After the initial buzz created by Palmer’s Dogecoin tweet, the idea of creating an actual Dogecoin currency began to be floated around twitter and a number of online forums like Reddit. In time, a substantial community of would-be early Dogecoin adopters had emerged and would constantly encourage Palmer to create the actual Dogecoin. Palmer eventually bought the domain Dogecoin.com and created a splash screen with the coin logo and the signature Comic Sans font of the original doge meme. Billy Markus, co-creator of the Dogecoin cryptocurrency happened upon the site in an IRC chatroom and immediately reached out to Palmer about working on the technical aspects of the coin.
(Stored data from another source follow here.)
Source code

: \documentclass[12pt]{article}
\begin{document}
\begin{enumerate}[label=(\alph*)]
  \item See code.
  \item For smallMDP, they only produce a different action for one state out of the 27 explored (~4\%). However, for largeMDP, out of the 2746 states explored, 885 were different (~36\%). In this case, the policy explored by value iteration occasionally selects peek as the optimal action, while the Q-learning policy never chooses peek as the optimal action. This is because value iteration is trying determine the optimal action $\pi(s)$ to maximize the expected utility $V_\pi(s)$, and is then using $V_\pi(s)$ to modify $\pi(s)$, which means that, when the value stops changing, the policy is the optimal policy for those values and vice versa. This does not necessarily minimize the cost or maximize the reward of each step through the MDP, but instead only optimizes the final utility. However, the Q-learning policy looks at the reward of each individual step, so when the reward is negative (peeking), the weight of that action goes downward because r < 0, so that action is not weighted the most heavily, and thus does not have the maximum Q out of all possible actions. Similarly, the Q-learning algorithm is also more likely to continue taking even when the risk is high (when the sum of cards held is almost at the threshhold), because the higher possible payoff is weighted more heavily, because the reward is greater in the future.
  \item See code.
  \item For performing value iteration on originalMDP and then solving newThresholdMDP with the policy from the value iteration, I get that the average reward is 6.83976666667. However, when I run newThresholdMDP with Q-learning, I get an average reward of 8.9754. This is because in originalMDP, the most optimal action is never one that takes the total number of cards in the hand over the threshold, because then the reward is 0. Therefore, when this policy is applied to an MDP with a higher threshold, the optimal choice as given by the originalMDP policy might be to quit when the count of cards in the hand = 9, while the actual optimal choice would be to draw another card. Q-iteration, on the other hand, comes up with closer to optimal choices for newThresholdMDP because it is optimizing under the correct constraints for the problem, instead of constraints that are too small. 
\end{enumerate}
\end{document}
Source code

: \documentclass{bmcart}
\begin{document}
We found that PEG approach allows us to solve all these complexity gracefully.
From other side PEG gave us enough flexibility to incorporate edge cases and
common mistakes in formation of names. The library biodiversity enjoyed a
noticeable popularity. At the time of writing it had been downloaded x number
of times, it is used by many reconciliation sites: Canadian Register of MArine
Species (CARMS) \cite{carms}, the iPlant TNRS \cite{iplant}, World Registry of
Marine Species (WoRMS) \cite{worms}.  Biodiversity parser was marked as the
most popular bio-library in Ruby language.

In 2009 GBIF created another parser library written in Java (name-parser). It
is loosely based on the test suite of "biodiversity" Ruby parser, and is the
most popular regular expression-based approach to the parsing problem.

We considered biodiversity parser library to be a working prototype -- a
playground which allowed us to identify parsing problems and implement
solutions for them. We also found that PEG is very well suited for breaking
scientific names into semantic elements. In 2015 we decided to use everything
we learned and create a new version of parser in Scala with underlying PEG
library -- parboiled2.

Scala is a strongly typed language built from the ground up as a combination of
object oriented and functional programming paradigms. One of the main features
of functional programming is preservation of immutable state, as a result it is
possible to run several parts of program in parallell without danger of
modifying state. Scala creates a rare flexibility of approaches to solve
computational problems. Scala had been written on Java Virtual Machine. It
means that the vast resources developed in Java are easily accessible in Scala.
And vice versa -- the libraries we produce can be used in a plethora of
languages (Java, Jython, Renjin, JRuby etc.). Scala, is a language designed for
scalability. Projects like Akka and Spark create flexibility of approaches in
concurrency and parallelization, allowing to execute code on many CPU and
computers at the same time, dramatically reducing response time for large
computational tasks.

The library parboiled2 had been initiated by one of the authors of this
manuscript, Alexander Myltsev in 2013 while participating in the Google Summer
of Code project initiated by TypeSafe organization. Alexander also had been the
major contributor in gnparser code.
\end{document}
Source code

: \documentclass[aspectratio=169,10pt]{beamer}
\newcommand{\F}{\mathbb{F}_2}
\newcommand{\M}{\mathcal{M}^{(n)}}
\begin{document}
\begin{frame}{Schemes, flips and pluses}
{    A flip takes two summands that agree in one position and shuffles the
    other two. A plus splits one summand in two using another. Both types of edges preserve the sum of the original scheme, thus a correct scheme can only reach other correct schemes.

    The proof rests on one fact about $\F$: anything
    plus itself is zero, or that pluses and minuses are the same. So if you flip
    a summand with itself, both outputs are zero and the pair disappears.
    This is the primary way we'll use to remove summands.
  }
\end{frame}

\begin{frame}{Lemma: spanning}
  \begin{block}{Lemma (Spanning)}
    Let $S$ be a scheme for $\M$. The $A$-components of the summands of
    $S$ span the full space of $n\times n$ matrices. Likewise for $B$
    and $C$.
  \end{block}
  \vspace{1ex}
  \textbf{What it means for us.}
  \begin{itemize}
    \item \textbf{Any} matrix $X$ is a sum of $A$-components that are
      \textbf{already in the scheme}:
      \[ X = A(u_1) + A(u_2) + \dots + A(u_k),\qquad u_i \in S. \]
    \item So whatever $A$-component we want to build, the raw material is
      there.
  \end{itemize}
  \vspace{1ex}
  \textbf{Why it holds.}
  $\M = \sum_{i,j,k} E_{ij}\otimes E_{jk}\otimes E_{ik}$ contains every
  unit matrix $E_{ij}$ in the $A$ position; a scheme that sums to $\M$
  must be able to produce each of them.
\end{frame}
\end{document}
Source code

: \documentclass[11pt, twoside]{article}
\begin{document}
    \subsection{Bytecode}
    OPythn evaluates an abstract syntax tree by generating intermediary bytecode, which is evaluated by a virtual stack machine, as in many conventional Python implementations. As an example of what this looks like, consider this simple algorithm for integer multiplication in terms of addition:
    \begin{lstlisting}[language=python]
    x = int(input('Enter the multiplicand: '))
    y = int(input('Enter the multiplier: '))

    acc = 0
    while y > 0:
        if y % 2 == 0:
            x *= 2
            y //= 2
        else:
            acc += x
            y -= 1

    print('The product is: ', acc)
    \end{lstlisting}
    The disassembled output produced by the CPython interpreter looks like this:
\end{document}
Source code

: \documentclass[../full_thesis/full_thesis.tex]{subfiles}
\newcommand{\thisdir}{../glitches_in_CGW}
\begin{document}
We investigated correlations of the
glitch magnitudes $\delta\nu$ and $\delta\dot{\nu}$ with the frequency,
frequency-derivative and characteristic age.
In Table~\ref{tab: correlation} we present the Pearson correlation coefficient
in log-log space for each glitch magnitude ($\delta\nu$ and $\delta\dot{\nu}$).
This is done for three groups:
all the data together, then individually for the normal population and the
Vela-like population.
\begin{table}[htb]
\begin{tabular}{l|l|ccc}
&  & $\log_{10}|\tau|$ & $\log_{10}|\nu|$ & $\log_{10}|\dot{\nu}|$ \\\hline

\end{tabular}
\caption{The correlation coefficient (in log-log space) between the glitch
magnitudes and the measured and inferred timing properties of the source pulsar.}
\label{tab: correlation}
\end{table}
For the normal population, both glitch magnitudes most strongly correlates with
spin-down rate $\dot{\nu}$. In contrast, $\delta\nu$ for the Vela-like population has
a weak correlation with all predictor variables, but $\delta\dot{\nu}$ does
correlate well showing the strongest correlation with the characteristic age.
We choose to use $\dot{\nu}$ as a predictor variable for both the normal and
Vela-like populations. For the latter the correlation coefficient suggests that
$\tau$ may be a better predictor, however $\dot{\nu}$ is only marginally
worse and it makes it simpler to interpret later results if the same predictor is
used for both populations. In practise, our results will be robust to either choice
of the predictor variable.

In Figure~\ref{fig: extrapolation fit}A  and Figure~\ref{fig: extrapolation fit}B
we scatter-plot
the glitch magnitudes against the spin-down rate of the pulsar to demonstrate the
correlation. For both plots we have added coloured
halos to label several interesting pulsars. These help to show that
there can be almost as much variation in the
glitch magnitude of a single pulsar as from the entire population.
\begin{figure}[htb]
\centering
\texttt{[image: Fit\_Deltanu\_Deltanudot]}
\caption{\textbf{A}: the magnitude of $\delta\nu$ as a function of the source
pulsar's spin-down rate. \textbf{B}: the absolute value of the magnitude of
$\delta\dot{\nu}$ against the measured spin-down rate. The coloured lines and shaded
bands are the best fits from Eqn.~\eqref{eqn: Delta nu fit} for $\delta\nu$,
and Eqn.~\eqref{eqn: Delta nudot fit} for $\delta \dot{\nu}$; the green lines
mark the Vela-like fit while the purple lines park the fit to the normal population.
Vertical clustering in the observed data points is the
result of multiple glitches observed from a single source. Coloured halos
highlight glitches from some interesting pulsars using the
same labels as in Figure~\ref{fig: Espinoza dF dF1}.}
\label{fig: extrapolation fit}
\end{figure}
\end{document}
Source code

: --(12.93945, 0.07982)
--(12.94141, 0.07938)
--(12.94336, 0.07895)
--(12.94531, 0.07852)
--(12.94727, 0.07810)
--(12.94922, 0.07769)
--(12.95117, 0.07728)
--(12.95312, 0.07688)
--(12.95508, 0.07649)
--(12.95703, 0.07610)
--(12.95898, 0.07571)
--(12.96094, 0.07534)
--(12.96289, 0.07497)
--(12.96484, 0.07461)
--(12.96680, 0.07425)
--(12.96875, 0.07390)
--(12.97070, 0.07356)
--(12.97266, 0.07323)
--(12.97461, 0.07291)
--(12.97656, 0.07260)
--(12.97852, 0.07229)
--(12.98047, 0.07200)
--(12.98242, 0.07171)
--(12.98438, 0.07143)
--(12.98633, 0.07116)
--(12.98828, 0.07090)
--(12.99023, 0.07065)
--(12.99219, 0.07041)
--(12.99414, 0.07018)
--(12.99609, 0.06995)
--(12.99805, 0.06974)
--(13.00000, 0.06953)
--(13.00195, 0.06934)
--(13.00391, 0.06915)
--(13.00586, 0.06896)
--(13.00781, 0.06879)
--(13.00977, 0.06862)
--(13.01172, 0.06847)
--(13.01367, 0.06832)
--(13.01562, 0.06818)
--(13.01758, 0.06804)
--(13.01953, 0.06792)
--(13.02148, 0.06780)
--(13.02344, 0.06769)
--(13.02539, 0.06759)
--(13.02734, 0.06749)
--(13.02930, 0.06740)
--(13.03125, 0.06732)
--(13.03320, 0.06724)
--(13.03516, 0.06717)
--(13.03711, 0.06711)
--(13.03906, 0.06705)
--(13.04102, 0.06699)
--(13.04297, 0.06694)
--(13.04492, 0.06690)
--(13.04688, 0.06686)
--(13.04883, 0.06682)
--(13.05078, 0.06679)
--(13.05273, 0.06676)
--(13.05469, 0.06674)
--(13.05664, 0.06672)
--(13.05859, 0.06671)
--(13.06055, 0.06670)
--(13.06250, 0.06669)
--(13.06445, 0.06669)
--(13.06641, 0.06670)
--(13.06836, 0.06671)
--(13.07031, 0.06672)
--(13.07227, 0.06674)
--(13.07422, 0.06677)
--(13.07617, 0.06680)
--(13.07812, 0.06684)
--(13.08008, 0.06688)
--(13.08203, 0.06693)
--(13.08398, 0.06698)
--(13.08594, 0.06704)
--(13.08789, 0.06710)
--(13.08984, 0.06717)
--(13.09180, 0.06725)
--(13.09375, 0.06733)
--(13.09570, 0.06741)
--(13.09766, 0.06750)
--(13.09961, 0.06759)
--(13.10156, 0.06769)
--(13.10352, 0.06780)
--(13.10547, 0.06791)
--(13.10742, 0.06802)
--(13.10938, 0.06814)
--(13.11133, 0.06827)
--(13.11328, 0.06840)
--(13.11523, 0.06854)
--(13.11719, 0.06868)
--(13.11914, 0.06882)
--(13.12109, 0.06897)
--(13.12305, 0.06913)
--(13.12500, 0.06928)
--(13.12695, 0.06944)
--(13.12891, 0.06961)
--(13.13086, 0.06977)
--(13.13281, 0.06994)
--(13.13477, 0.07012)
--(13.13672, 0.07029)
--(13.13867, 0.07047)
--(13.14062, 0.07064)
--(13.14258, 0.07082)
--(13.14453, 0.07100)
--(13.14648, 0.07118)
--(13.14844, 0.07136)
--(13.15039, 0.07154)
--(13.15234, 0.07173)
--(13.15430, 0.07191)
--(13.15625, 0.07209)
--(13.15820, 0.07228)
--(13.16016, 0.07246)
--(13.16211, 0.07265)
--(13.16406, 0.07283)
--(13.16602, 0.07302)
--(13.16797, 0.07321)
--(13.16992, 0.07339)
Dogecoin is a clone of the Luckycoin cryptocurrency. According to Palmer, the name Dogecoin came about as a result of having two tabs open on his browser, one for the doge meme and another for the coinmarketcap.com website. While designing Dogecoin, Billy Markus did make a few alterations from the operational and design template of Luckycoin. For one, he changed the random nature of the block reward for miners to a static block reward. Luckycoin, which Dogecoin is based on, is a clone of Litecoin, the cryptocurrency created by Charlie Lee. Just like Litecoin, Dogecoin uses a Scrypt-based mining algorithm. This means that the mining process is a lot less susceptible to being monopolized by sophisticated mining hardware like FPGAs and ASICs.

Dogecoin was launched in December 2013 and the coin achieved a number of notable early successes. On the subreddit forum of the cryptocurrency, users were able to raise $30,000 to send the Jamaican bobsled team to the Winter Olympics in Sochi, Russia. After China decided to prohibit banks from investing in the Bitcoin market, Dogecoin was one of the few cryptocurrencies to experience any growth within that period. This growth then attracted mining cartels who took advantage of the limited computing power of the Dogecoin network. This led to the price of Dogecoin falling by as much as 80% during that time.

In 2015, Palmer left Dogecoin to take an extended leave of absence from the cryptocurrency community. In February 2018, the cryptocurrency had a market capitalization of about $600 million and was trading at $0.005 USD. In terms of market capitalization, Dogecoin has consistently remained in the top 50 among all cryptocurrencies.